Ivano de repente tiene otro ataque de rabia. Va hacia Palombi y le da una fuerte patada en la espinilla.
—¡Cabrón de mierda! ¡Tú me has metido en esta situación!
Palombi grita. Ivano se lleva las dos manos a la frente y, colocándolas a modo de diadema, se echa todo el pelo hacia atrás. A continuación, lo suelta y de nuevo parece calmado. Se vuelve hacia Daniela.
—Es justo. ¿Vosotras qué cojones tenéis que ver en esto? También es una cuestión de intimidad.
Mientras existan los gilipollas como este, el mundo nunca será mejor. Venid…
Abre una puerta que da paso a un pasillo. Casi parece que pertenece a otra casa. Es todo de color azul cielo con rebordes blancos. Hay litografías, varias vistas de Nueva York, Los Ángeles, San Francisco, todos ellos cuadros de tema americano. El pasillo se acaba y, detrás de una esquina, hay tres puertas distintas cerradas. Ivano abre una y entra en un pequeño despacho. Ahí reina de nuevo el caos, pero el ambiente es mejor, hay más luz, y las paredes son claras. Se ve que esta parte de la casa ha sido pintada recientemente. Sobre una gran mesa hay algunos ordenadores, cámaras, pequeñas Canon 7D, una Sony. Alrededor, algunas librerías metálicas con muchos archivadores, cada uno marcado con una letra inicial y un número. Ivano abre un cajón y saca un gran cuaderno oscuro.
Cuando lo abre, Daniela se fija en que es una agenda. Él la hojea y se detiene en la «C». Abre la página y encuentra el código correspondiente: A 327. Se levanta, coge el archivador, lo abre. Está lleno de DVD y pequeñas cintas.

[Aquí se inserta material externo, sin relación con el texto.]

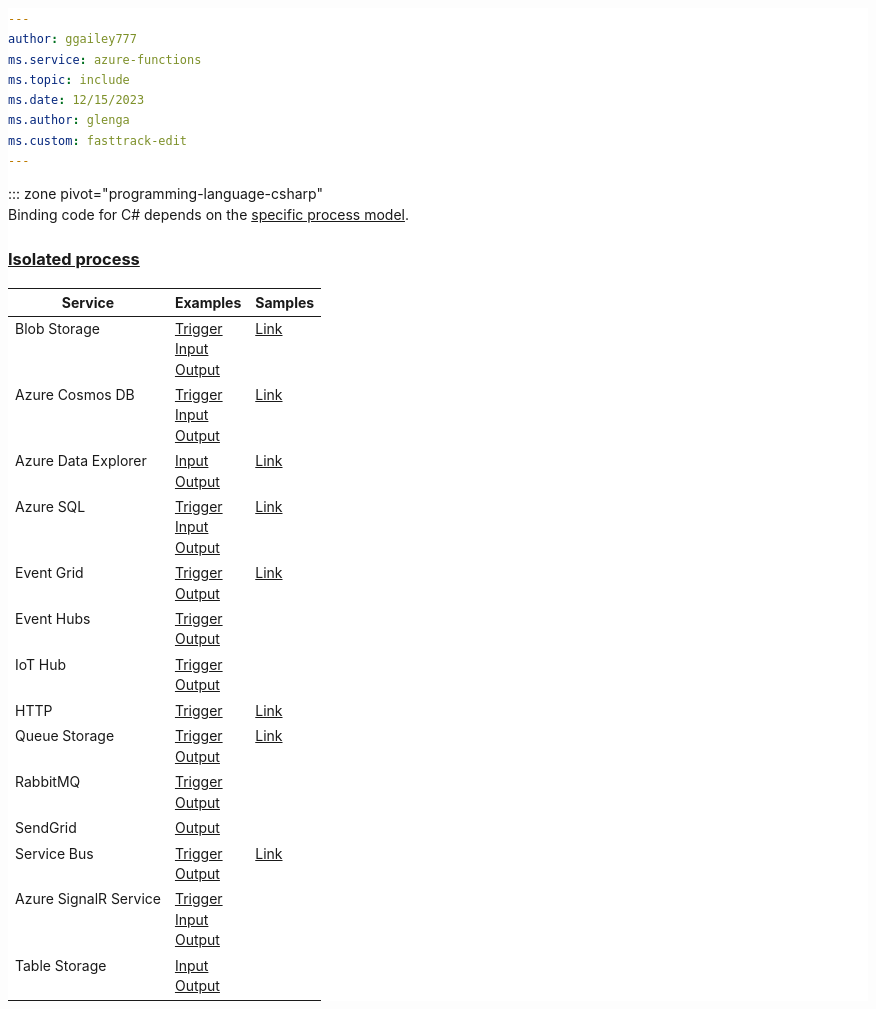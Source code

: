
 ```yaml
---
author: ggailey777
ms.service: azure-functions
ms.topic: include
ms.date: 12/15/2023
ms.author: glenga
ms.custom: fasttrack-edit
---
```


::: zone pivot="programming-language-csharp"   
Binding code for C# depends on the [specific process model](../articles/azure-functions/dotnet-isolated-process-guide.md#benefits-of-the-isolated-worker-model).

### [Isolated process](#tab/isolated-process)

| Service | Examples | Samples |
| ---- | ----- | ------ |
| Blob Storage | [Trigger](../articles/azure-functions/functions-bindings-storage-blob-trigger.md?tabs=isolated-process&pivots=programming-language-csharp#example)<br/>[Input](../articles/azure-functions/functions-bindings-storage-blob-input.md?tabs=isolated-process&pivots=programming-language-csharp#example)<br/>[Output](../articles/azure-functions/functions-bindings-storage-blob-output.md?tabs=isolated-process&pivots=programming-language-csharp#example) | [Link](https://www.serverlesslibrary.net/?technology=Blob%20Storage&language=C%23) |
| Azure Cosmos DB |[Trigger](../articles/azure-functions/functions-bindings-cosmosdb-v2-trigger.md?tabs=isolated-process&pivots=programming-language-csharp#example)<br/>[Input](../articles/azure-functions/functions-bindings-cosmosdb-v2-input.md?tabs=isolated-process&pivots=programming-language-csharp#example)<br/>[Output](../articles/azure-functions/functions-bindings-cosmosdb-v2-output.md?tabs=isolated-process&pivots=programming-language-csharp#example) | [Link](https://www.serverlesslibrary.net/?technology=Cosmos%2CCosmos%20DB&language=C%23) |
| Azure Data Explorer |[Input](../articles/azure-functions/functions-bindings-azure-data-explorer-input.md?pivots=programming-language-csharp#examples)<br/>[Output](../articles/azure-functions/functions-bindings-azure-data-explorer-output.md?pivots=programming-language-csharp#examples) | [Link](https://github.com/Azure/Webjobs.Extensions.Kusto/tree/main/samples/samples-csharp) |
| Azure SQL |[Trigger](../articles/azure-functions/functions-bindings-azure-sql-trigger.md?tabs=isolated-process&pivots=programming-language-csharp#example)<br/>[Input](../articles/azure-functions/functions-bindings-azure-sql-input.md?tabs=isolated-process&pivots=programming-language-csharp#example)<br/>[Output](../articles/azure-functions/functions-bindings-azure-sql-output.md?tabs=isolated-process&pivots=programming-language-csharp#example) | [Link](/samples/azure-samples/azure-sql-binding-func-dotnet-todo/todo-backend-dotnet-azure-sql-bindings-azure-functions/) |
| Event Grid |[Trigger](../articles/azure-functions/functions-bindings-event-grid-trigger.md?tabs=isolated-process&pivots=programming-language-csharp#example)<br/>[Output](../articles/azure-functions/functions-bindings-event-grid-output.md?tabs=isolated-process&pivots=programming-language-csharp#example) | [Link](https://www.serverlesslibrary.net/?technology=Event%20Grid&language=C%23) |
| Event Hubs |[Trigger](../articles/azure-functions/functions-bindings-event-hubs-trigger.md?tabs=isolated-process&pivots=programming-language-csharp#example)<br/>[Output](../articles/azure-functions/functions-bindings-event-hubs-output.md?tabs=isolated-process&pivots=programming-language-csharp#example) | |
| IoT Hub |[Trigger](../articles/azure-functions/functions-bindings-event-iot-trigger.md?tabs=isolated-process&pivots=programming-language-csharp#example)<br/>[Output](../articles/azure-functions/functions-bindings-event-iot-output.md?tabs=isolated-process&pivots=programming-language-csharp#example) | |
| HTTP |[Trigger](../articles/azure-functions/functions-bindings-http-webhook-trigger.md?tabs=isolated-process&pivots=programming-language-csharp#example) | [Link](https://www.serverlesslibrary.net/?language=C%23&filtertext=http) |
| Queue Storage | [Trigger](../articles/azure-functions/functions-bindings-storage-queue-trigger.md?tabs=isolated-process&pivots=programming-language-csharp#example)<br/>[Output](../articles/azure-functions/functions-bindings-storage-queue-output.md?tabs=isolated-process&pivots=programming-language-csharp#example) | [Link](https://www.serverlesslibrary.net/?technology=Storage%20Queue&language=C%23) |
| RabbitMQ |[Trigger](../articles/azure-functions/functions-bindings-rabbitmq-trigger.md?tabs=isolated-process&pivots=programming-language-csharp#example)<br/>[Output](../articles/azure-functions/functions-bindings-rabbitmq-output.md?tabs=isolated-process&pivots=programming-language-csharp#example) |
| SendGrid | [Output](../articles/azure-functions/functions-bindings-sendgrid.md?tabs=isolated-process&pivots=programming-language-csharp#example) | |
| Service Bus |[Trigger](../articles/azure-functions/functions-bindings-service-bus-trigger.md?tabs=isolated-process&pivots=programming-language-csharp#example)<br/>[Output](../articles/azure-functions/functions-bindings-service-bus-output.md?tabs=isolated-process&pivots=programming-language-csharp#example) | [Link](https://www.serverlesslibrary.net/?technology=Service%20Bus%20Queue&language=C%23) |
| Azure SignalR Service| [Trigger](../articles/azure-functions/functions-bindings-signalr-service-trigger.md?tabs=isolated-process&pivots=programming-language-csharp#example)<br/>[Input](../articles/azure-functions/functions-bindings-signalr-service-input.md?tabs=isolated-process&pivots=programming-language-csharp#example)<br/>[Output](../articles/azure-functions/functions-bindings-signalr-service-output.md?tabs=isolated-process&pivots=programming-language-csharp) | |
| Table Storage| [Input](../articles/azure-functions/functions-bindings-storage-table-input.md?tabs=isolated-process&pivots=programming-language-csharp)<br/>[Output](../articles/azure-functions/functions-bindings-storage-table-output.md?tabs=isolated-process&pivots=programming-language-csharp) | |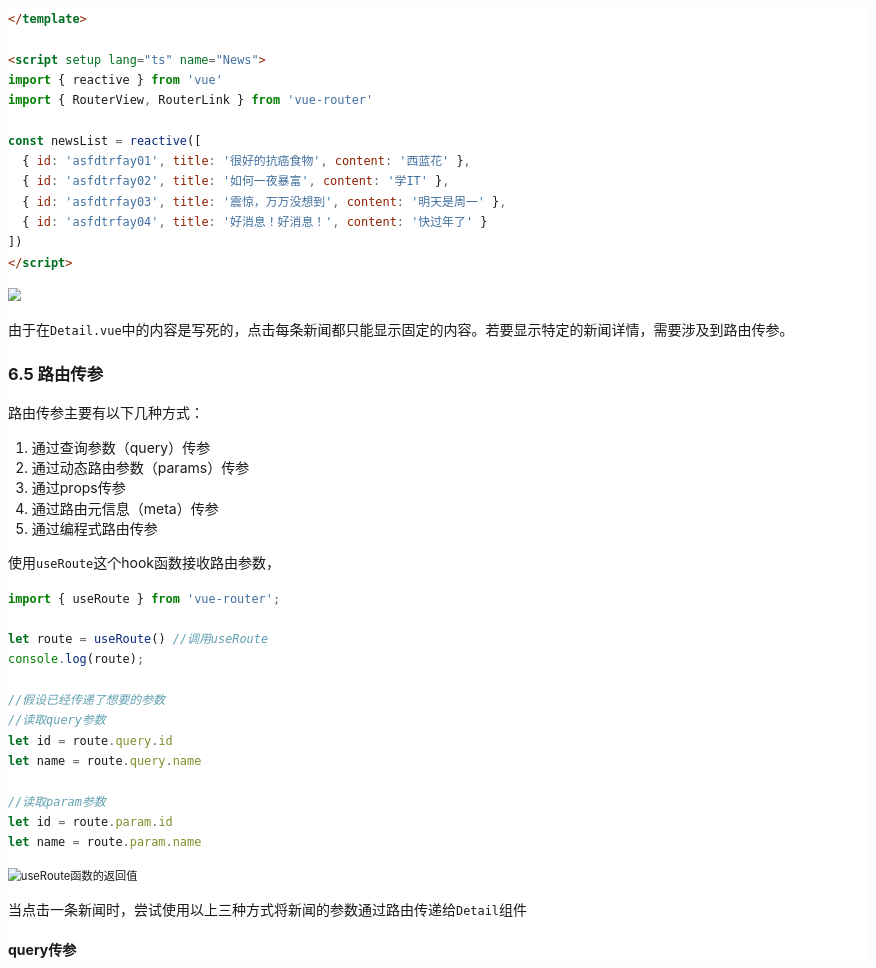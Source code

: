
 ```html
</template>

<script setup lang="ts" name="News">
import { reactive } from 'vue'
import { RouterView, RouterLink } from 'vue-router'

const newsList = reactive([
  { id: 'asfdtrfay01', title: '很好的抗癌食物', content: '西蓝花' },
  { id: 'asfdtrfay02', title: '如何一夜暴富', content: '学IT' },
  { id: 'asfdtrfay03', title: '震惊，万万没想到', content: '明天是周一' },
  { id: 'asfdtrfay04', title: '好消息！好消息！', content: '快过年了' }
])
</script>
```

<img src="https://gitee.com/cmyk359/img/raw/master/img/image-20251004203748962-2025-10-420:37:49.png" style="zoom:80%;" />

由于在`Detail.vue`中的内容是写死的，点击每条新闻都只能显示固定的内容。若要显示特定的新闻详情，需要涉及到路由传参。

### 6.5 路由传参

路由传参主要有以下几种方式：

1. 通过查询参数（query）传参
2. 通过动态路由参数（params）传参
3. 通过props传参
4. 通过路由元信息（meta）传参
5. 通过编程式路由传参

使用`useRoute`这个hook函数接收路由参数，

```js
import { useRoute } from 'vue-router';

let route = useRoute() //调用useRoute
console.log(route);

//假设已经传递了想要的参数
//读取query参数
let id = route.query.id
let name = route.query.name

//读取param参数
let id = route.param.id
let name = route.param.name
```

<img src="https://gitee.com/cmyk359/img/raw/master/img/image-20251004211241951-2025-10-421:12:43.png" alt="useRoute函数的返回值" style="zoom:80%;" />



当点击一条新闻时，尝试使用以上三种方式将新闻的参数通过路由传递给`Detail`组件

#### query传参
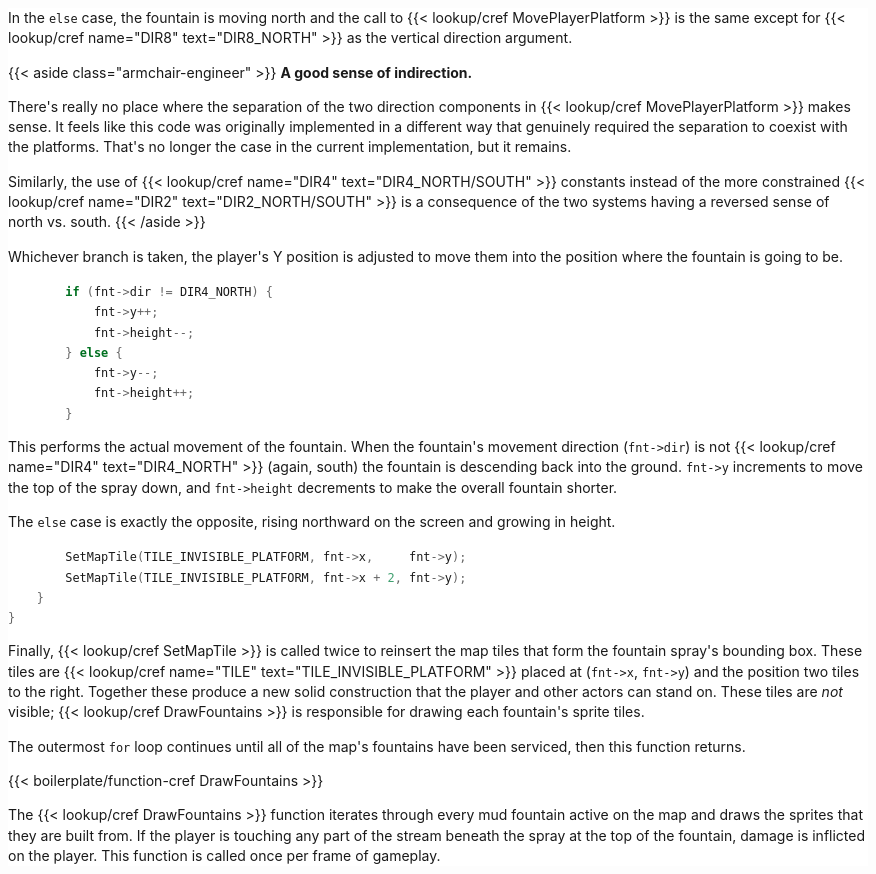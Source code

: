 In the `else` case, the fountain is moving north and the call to {{< lookup/cref MovePlayerPlatform >}} is the same except for {{< lookup/cref name="DIR8" text="DIR8_NORTH" >}} as the vertical direction argument.

{{< aside class="armchair-engineer" >}}
**A good sense of indirection.**

There's really no place where the separation of the two direction components in {{< lookup/cref MovePlayerPlatform >}} makes sense. It feels like this code was originally implemented in a different way that genuinely required the separation to coexist with the platforms. That's no longer the case in the current implementation, but it remains.

Similarly, the use of {{< lookup/cref name="DIR4" text="DIR4_NORTH/SOUTH" >}} constants instead of the more constrained {{< lookup/cref name="DIR2" text="DIR2_NORTH/SOUTH" >}} is a consequence of the two systems having a reversed sense of north vs. south.
{{< /aside >}}

Whichever branch is taken, the player's Y position is adjusted to move them into the position where the fountain is going to be.

```c
        if (fnt->dir != DIR4_NORTH) {
            fnt->y++;
            fnt->height--;
        } else {
            fnt->y--;
            fnt->height++;
        }
```

This performs the actual movement of the fountain. When the fountain's movement direction (`fnt->dir`) is not {{< lookup/cref name="DIR4" text="DIR4_NORTH" >}} (again, south) the fountain is descending back into the ground. `fnt->y` increments to move the top of the spray down, and `fnt->height` decrements to make the overall fountain shorter.

The `else` case is exactly the opposite, rising northward on the screen and growing in height.

```c
        SetMapTile(TILE_INVISIBLE_PLATFORM, fnt->x,     fnt->y);
        SetMapTile(TILE_INVISIBLE_PLATFORM, fnt->x + 2, fnt->y);
    }
}
```

Finally, {{< lookup/cref SetMapTile >}} is called twice to reinsert the map tiles that form the fountain spray's bounding box. These tiles are {{< lookup/cref name="TILE" text="TILE_INVISIBLE_PLATFORM" >}} placed at (`fnt->x`, `fnt->y`) and the position two tiles to the right. Together these produce a new solid construction that the player and other actors can stand on. These tiles are _not_ visible; {{< lookup/cref DrawFountains >}} is responsible for drawing each fountain's sprite tiles.

The outermost `for` loop continues until all of the map's fountains have been serviced, then this function returns.

{{< boilerplate/function-cref DrawFountains >}}

The {{< lookup/cref DrawFountains >}} function iterates through every mud fountain active on the map and draws the sprites that they are built from. If the player is touching any part of the stream beneath the spray at the top of the fountain, damage is inflicted on the player. This function is called once per frame of gameplay.
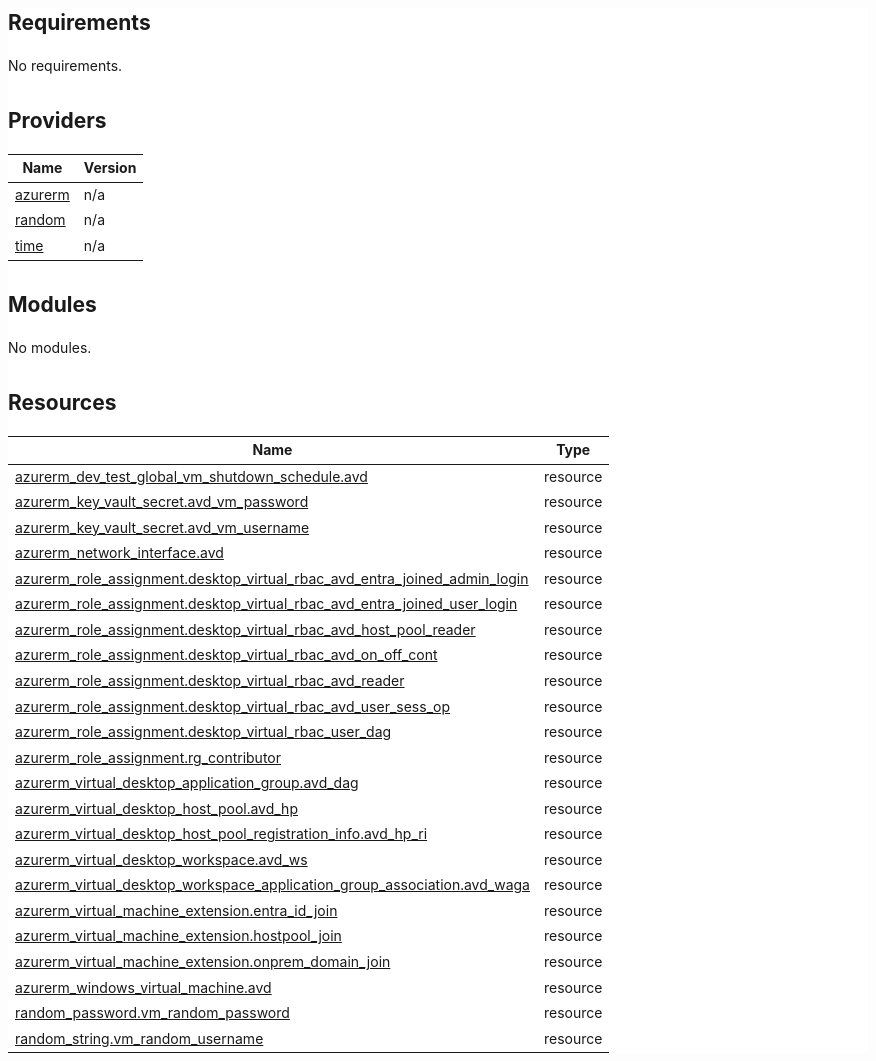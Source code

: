 
## Requirements

No requirements.

## Providers

| Name | Version |
|------|---------|
| <a name="provider_azurerm"></a> [azurerm](#provider\_azurerm) | n/a |
| <a name="provider_random"></a> [random](#provider\_random) | n/a |
| <a name="provider_time"></a> [time](#provider\_time) | n/a |

## Modules

No modules.

## Resources

| Name | Type |
|------|------|
| [azurerm_dev_test_global_vm_shutdown_schedule.avd](https://registry.terraform.io/providers/hashicorp/azurerm/latest/docs/resources/dev_test_global_vm_shutdown_schedule) | resource |
| [azurerm_key_vault_secret.avd_vm_password](https://registry.terraform.io/providers/hashicorp/azurerm/latest/docs/resources/key_vault_secret) | resource |
| [azurerm_key_vault_secret.avd_vm_username](https://registry.terraform.io/providers/hashicorp/azurerm/latest/docs/resources/key_vault_secret) | resource |
| [azurerm_network_interface.avd](https://registry.terraform.io/providers/hashicorp/azurerm/latest/docs/resources/network_interface) | resource |
| [azurerm_role_assignment.desktop_virtual_rbac_avd_entra_joined_admin_login](https://registry.terraform.io/providers/hashicorp/azurerm/latest/docs/resources/role_assignment) | resource |
| [azurerm_role_assignment.desktop_virtual_rbac_avd_entra_joined_user_login](https://registry.terraform.io/providers/hashicorp/azurerm/latest/docs/resources/role_assignment) | resource |
| [azurerm_role_assignment.desktop_virtual_rbac_avd_host_pool_reader](https://registry.terraform.io/providers/hashicorp/azurerm/latest/docs/resources/role_assignment) | resource |
| [azurerm_role_assignment.desktop_virtual_rbac_avd_on_off_cont](https://registry.terraform.io/providers/hashicorp/azurerm/latest/docs/resources/role_assignment) | resource |
| [azurerm_role_assignment.desktop_virtual_rbac_avd_reader](https://registry.terraform.io/providers/hashicorp/azurerm/latest/docs/resources/role_assignment) | resource |
| [azurerm_role_assignment.desktop_virtual_rbac_avd_user_sess_op](https://registry.terraform.io/providers/hashicorp/azurerm/latest/docs/resources/role_assignment) | resource |
| [azurerm_role_assignment.desktop_virtual_rbac_user_dag](https://registry.terraform.io/providers/hashicorp/azurerm/latest/docs/resources/role_assignment) | resource |
| [azurerm_role_assignment.rg_contributor](https://registry.terraform.io/providers/hashicorp/azurerm/latest/docs/resources/role_assignment) | resource |
| [azurerm_virtual_desktop_application_group.avd_dag](https://registry.terraform.io/providers/hashicorp/azurerm/latest/docs/resources/virtual_desktop_application_group) | resource |
| [azurerm_virtual_desktop_host_pool.avd_hp](https://registry.terraform.io/providers/hashicorp/azurerm/latest/docs/resources/virtual_desktop_host_pool) | resource |
| [azurerm_virtual_desktop_host_pool_registration_info.avd_hp_ri](https://registry.terraform.io/providers/hashicorp/azurerm/latest/docs/resources/virtual_desktop_host_pool_registration_info) | resource |
| [azurerm_virtual_desktop_workspace.avd_ws](https://registry.terraform.io/providers/hashicorp/azurerm/latest/docs/resources/virtual_desktop_workspace) | resource |
| [azurerm_virtual_desktop_workspace_application_group_association.avd_waga](https://registry.terraform.io/providers/hashicorp/azurerm/latest/docs/resources/virtual_desktop_workspace_application_group_association) | resource |
| [azurerm_virtual_machine_extension.entra_id_join](https://registry.terraform.io/providers/hashicorp/azurerm/latest/docs/resources/virtual_machine_extension) | resource |
| [azurerm_virtual_machine_extension.hostpool_join](https://registry.terraform.io/providers/hashicorp/azurerm/latest/docs/resources/virtual_machine_extension) | resource |
| [azurerm_virtual_machine_extension.onprem_domain_join](https://registry.terraform.io/providers/hashicorp/azurerm/latest/docs/resources/virtual_machine_extension) | resource |
| [azurerm_windows_virtual_machine.avd](https://registry.terraform.io/providers/hashicorp/azurerm/latest/docs/resources/windows_virtual_machine) | resource |
| [random_password.vm_random_password](https://registry.terraform.io/providers/hashicorp/random/latest/docs/resources/password) | resource |
| [random_string.vm_random_username](https://registry.terraform.io/providers/hashicorp/random/latest/docs/resources/string) | resource |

—Aquí está, es todo el material, son las copias originales. Fue una única noche en Castel di Guido. Y muy provechosa. Las cámaras de seguridad me las pidieron los de los permisos. Eran obligatorias. —Ivano no cree que las haya convencido, pero tampoco es que le importe mucho—. Ahora marchaos. Yo no os he visto nunca y, sobre todo, no os he pegado.
Cuando vuelven al salón, Palombi ha desaparecido.
—Ya ves, el muy gilipollas se ha ido. Ha visto que dudaba entre matarlo o no. —Entonces las mira—. Desapareced vosotras también y olvidaos de esta dirección. Si viene el policía de delitos informáticos, pongo a Dios por testigo de que iré a buscarte.
Las dos chicas salen sin decir nada. Daniela entra en el ascensor apretando con fuerza la funda A 327. Un instante después salen del portal. Las dos respiran a pleno pulmón. Ese lugar tenía el aire denso y viciado, olía a moho, según cómo, hasta se notaba el olor a orina de algún gato.
—Madre mía, qué asco.
—En serio.
Giulia nota un escalofrío.
—La verdad es que estas cosas solo me pasan contigo.
—Bueno, de esta aventura te acordarás. Imagínate cuántos sitios hay en Roma como este, o peor que este, y no hemos visto nunca ninguno.
—¡Mira, en realidad me alegro! No me he perdido nada. Una cosa está clara: Palombi no me dará más la lata.
—Ah, de eso puedes estar segura.
Entran riendo en el coche. Daniela se pone el cinturón y deja la funda A 327 sobre las piernas. Le da unos golpecitos encima delicadamente, como si la acariciara. «Había más de setecientas personas esa noche. Una de ellas es el padre de mi hijo, y dentro de poco sabré quién es».